Depreende-se então que, a incorporação efetiva das mulheres às forças armadas ainda não foi concluída. A ética militar, guiada por preceitos conservadores, impede que este processo avance com maior rapidez. As normas pautadas no gênero permanecem moldando a maneira com que os militares se organizam (BASHAM, 2016, p.30). Entretanto, “a experiência mostra que a integração efetiva diminui os preconceitos e promove a coesão mais efetivamente que qualquer outro fator” (PEACH, 1994, apud CARREIRAS, 2013, p.488).
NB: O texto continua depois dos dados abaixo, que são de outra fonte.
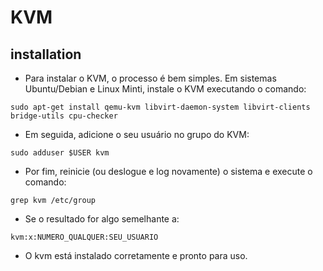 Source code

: # KVM

## installation

- Para instalar o KVM, o processo é bem simples. Em sistemas Ubuntu/Debian e Linux Minti, instale o KVM executando o comando: 

`sudo apt-get install qemu-kvm libvirt-daemon-system libvirt-clients bridge-utils cpu-checker`

 - Em seguida, adicione o seu usuário no grupo do KVM:

`sudo adduser $USER kvm`

- Por fim, reinicie (ou deslogue e log novamente) o sistema e execute o comando:

`grep kvm /etc/group`

- Se o resultado for algo semelhante a:

`kvm:x:NUMERO_QUALQUER:SEU_USUARIO`

- O kvm está instalado corretamente e pronto para uso.
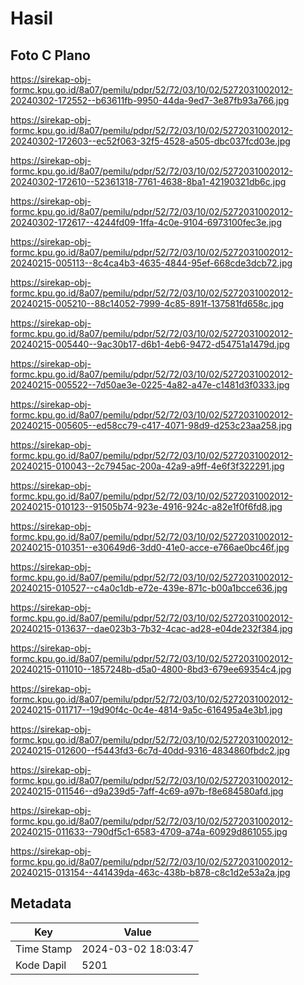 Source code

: # Hasil

## Foto C Plano

https://sirekap-obj-formc.kpu.go.id/8a07/pemilu/pdpr/52/72/03/10/02/5272031002012-20240302-172552--b63611fb-9950-44da-9ed7-3e87fb93a766.jpg

https://sirekap-obj-formc.kpu.go.id/8a07/pemilu/pdpr/52/72/03/10/02/5272031002012-20240302-172603--ec52f063-32f5-4528-a505-dbc037fcd03e.jpg

https://sirekap-obj-formc.kpu.go.id/8a07/pemilu/pdpr/52/72/03/10/02/5272031002012-20240302-172610--52361318-7761-4638-8ba1-42190321db6c.jpg

https://sirekap-obj-formc.kpu.go.id/8a07/pemilu/pdpr/52/72/03/10/02/5272031002012-20240302-172617--4244fd09-1ffa-4c0e-9104-6973100fec3e.jpg

https://sirekap-obj-formc.kpu.go.id/8a07/pemilu/pdpr/52/72/03/10/02/5272031002012-20240215-005113--8c4ca4b3-4635-4844-95ef-668cde3dcb72.jpg

https://sirekap-obj-formc.kpu.go.id/8a07/pemilu/pdpr/52/72/03/10/02/5272031002012-20240215-005210--88c14052-7999-4c85-891f-137581fd658c.jpg

https://sirekap-obj-formc.kpu.go.id/8a07/pemilu/pdpr/52/72/03/10/02/5272031002012-20240215-005440--9ac30b17-d6b1-4eb6-9472-d54751a1479d.jpg

https://sirekap-obj-formc.kpu.go.id/8a07/pemilu/pdpr/52/72/03/10/02/5272031002012-20240215-005522--7d50ae3e-0225-4a82-a47e-c1481d3f0333.jpg

https://sirekap-obj-formc.kpu.go.id/8a07/pemilu/pdpr/52/72/03/10/02/5272031002012-20240215-005605--ed58cc79-c417-4071-98d9-d253c23aa258.jpg

https://sirekap-obj-formc.kpu.go.id/8a07/pemilu/pdpr/52/72/03/10/02/5272031002012-20240215-010043--2c7945ac-200a-42a9-a9ff-4e6f3f322291.jpg

https://sirekap-obj-formc.kpu.go.id/8a07/pemilu/pdpr/52/72/03/10/02/5272031002012-20240215-010123--91505b74-923e-4916-924c-a82e1f0f6fd8.jpg

https://sirekap-obj-formc.kpu.go.id/8a07/pemilu/pdpr/52/72/03/10/02/5272031002012-20240215-010351--e30649d6-3dd0-41e0-acce-e766ae0bc46f.jpg

https://sirekap-obj-formc.kpu.go.id/8a07/pemilu/pdpr/52/72/03/10/02/5272031002012-20240215-010527--c4a0c1db-e72e-439e-871c-b00a1bcce636.jpg

https://sirekap-obj-formc.kpu.go.id/8a07/pemilu/pdpr/52/72/03/10/02/5272031002012-20240215-013637--dae023b3-7b32-4cac-ad28-e04de232f384.jpg

https://sirekap-obj-formc.kpu.go.id/8a07/pemilu/pdpr/52/72/03/10/02/5272031002012-20240215-011010--1857248b-d5a0-4800-8bd3-679ee69354c4.jpg

https://sirekap-obj-formc.kpu.go.id/8a07/pemilu/pdpr/52/72/03/10/02/5272031002012-20240215-011717--19d90f4c-0c4e-4814-9a5c-616495a4e3b1.jpg

https://sirekap-obj-formc.kpu.go.id/8a07/pemilu/pdpr/52/72/03/10/02/5272031002012-20240215-012600--f5443fd3-6c7d-40dd-9316-4834860fbdc2.jpg

https://sirekap-obj-formc.kpu.go.id/8a07/pemilu/pdpr/52/72/03/10/02/5272031002012-20240215-011546--d9a239d5-7aff-4c69-a97b-f8e684580afd.jpg

https://sirekap-obj-formc.kpu.go.id/8a07/pemilu/pdpr/52/72/03/10/02/5272031002012-20240215-011633--790df5c1-6583-4709-a74a-60929d861055.jpg

https://sirekap-obj-formc.kpu.go.id/8a07/pemilu/pdpr/52/72/03/10/02/5272031002012-20240215-013154--441439da-463c-438b-b878-c8c1d2e53a2a.jpg


## Metadata

| Key        | Value               |
| ---------- | ------------------- |
| Time Stamp | 2024-03-02 18:03:47 |
| Kode Dapil | 5201                |




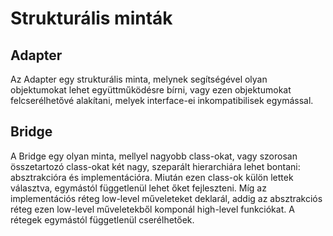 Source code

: # Strukturális minták

## Adapter
Az Adapter egy strukturális minta, melynek segítségével olyan objektumokat lehet együttműködésre bírni,
vagy ezen objektumokat felcserélhetővé alakítani, melyek interface-ei inkompatibilisek egymással.

## Bridge
A Bridge egy olyan minta, mellyel nagyobb class-okat, vagy szorosan összetartozó class-okat két nagy, 
szeparált hierarchiára lehet bontani: absztrakcióra és implementációra. Miután ezen class-ok külön lettek 
választva, egymástól függetlenül lehet őket fejleszteni. Míg az implementációs réteg low-level műveleteket deklarál, 
addig az absztrakciós réteg ezen low-level műveletekből komponál high-level funkciókat. 
A rétegek egymástól függetlenül cserélhetőek. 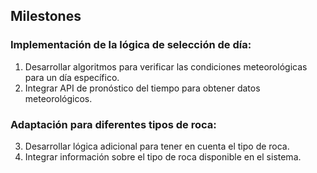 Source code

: ## Milestones

### Implementación de la lógica de selección de día:
1. Desarrollar algoritmos para verificar las condiciones meteorológicas para un día específico.
2. Integrar API de pronóstico del tiempo para obtener datos meteorológicos.

### Adaptación para diferentes tipos de roca:
3. Desarrollar lógica adicional para tener en cuenta el tipo de roca.
4. Integrar información sobre el tipo de roca disponible en el sistema.
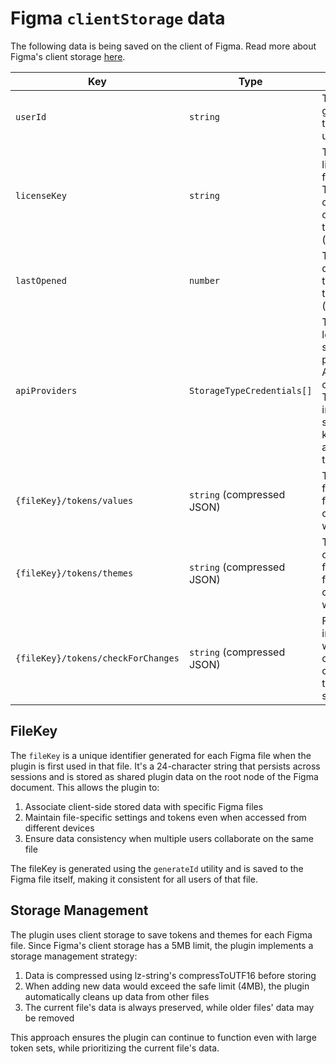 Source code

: # Figma `clientStorage` data

The following data is being saved on the client of Figma.
Read more about Figma's client storage [here](https://www.figma.com/plugin-docs/api/figma-clientStorage/).

| Key                                | Type                       | Description                                                                                                                            |
| ---------------------------------- | -------------------------- | -------------------------------------------------------------------------------------------------------------------------------------- |
| `userId`                           | `string`                   | This is an auto generated ID to identify users.                                                                                        |
| `licenseKey`                       | `string`                   | This is the license key for the plugin. This is coming from our licensing tool (`keygen.sh`)                                           |
| `lastOpened`                       | `number`                   | This is the last opened timestamp of the plugin (`Date.now()`)                                                                         |
| `apiProviders`                     | `StorageTypeCredentials[]` | These are the locally saved storage providers / API credentials. These will include their secrets (api keys/personal access tokens...) |
| `{fileKey}/tokens/values`          | `string` (compressed JSON) | Token values for a specific file, compressed with lz-string.                                                                           |
| `{fileKey}/tokens/themes`          | `string` (compressed JSON) | Theme configurations for a specific file, compressed with lz-string.                                                                   |
| `{fileKey}/tokens/checkForChanges` | `string` (compressed JSON) | Flag indicating whether to check for changes in tokens for a specific file.                                                            |

## FileKey

The `fileKey` is a unique identifier generated for each Figma file when the plugin is first used in that file. It's a 24-character string that persists across sessions and is stored as shared plugin data on the root node of the Figma document. This allows the plugin to:

1. Associate client-side stored data with specific Figma files
2. Maintain file-specific settings and tokens even when accessed from different devices
3. Ensure data consistency when multiple users collaborate on the same file

The fileKey is generated using the `generateId` utility and is saved to the Figma file itself, making it consistent for all users of that file.

## Storage Management

The plugin uses client storage to save tokens and themes for each Figma file. Since Figma's client storage has a 5MB limit, the plugin implements a storage management strategy:

1. Data is compressed using lz-string's compressToUTF16 before storing
2. When adding new data would exceed the safe limit (4MB), the plugin automatically cleans up data from other files
3. The current file's data is always preserved, while older files' data may be removed

This approach ensures the plugin can continue to function even with large token sets, while prioritizing the current file's data.
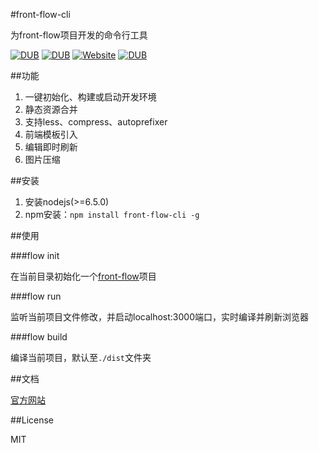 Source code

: #front-flow-cli

为front-flow项目开发的命令行工具

[![DUB](https://img.shields.io/badge/npm-v1.2.4-blue.svg?maxAge=2592000)]() [![DUB](https://img.shields.io/badge/nodejs%20support-v6.5.0-green.svg?maxAge=2592000)]() [![Website](https://img.shields.io/website-up-down-green-red/http/shields.io.svg?maxAge=2592000)](http://zangtao.org/projects/front-flow-cli/) [![DUB](https://img.shields.io/dub/l/vibe-d.svg?maxAge=2592000)]()


##功能

1. 一键初始化、构建或启动开发环境
2. 静态资源合并
3. 支持less、compress、autoprefixer
4. 前端模板引入
5. 编辑即时刷新
6. 图片压缩

##安装

1. 安装nodejs(>=6.5.0)
2. npm安装：`npm install front-flow-cli -g`

##使用

###flow init

在当前目录初始化一个[front-flow](https://github.com/tower1229/front-flow-template)项目

###flow run

监听当前项目文件修改，并启动localhost:3000端口，实时编译并刷新浏览器

###flow build

编译当前项目，默认至`./dist`文件夹

##文档

[官方网站](http://zangtao.org/projects/front-flow-cli/)

##License 

MIT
Outrossim, o domínio da tecnologia avançada torna os processos de sociabilidade humana de menor relevância (JENKINS-HARRIES, 2002), assim como a maior pluralidade das tarefas militares abre espaço para novas imagens de gênero.

10. “Military women are virtually always a minority of all the uniformed personnel on any of their country’s military bases, sometimes a very small minority. With many governments adjusting to the end of the Cold War by ending male conscription (what Americans call “the draft”), defense strategists and their legislative allies have had to devise ways to increase the numbers of women recruited into their government forces without jeopardizing the military’s valuable image as a place where a man can prove his manliness”.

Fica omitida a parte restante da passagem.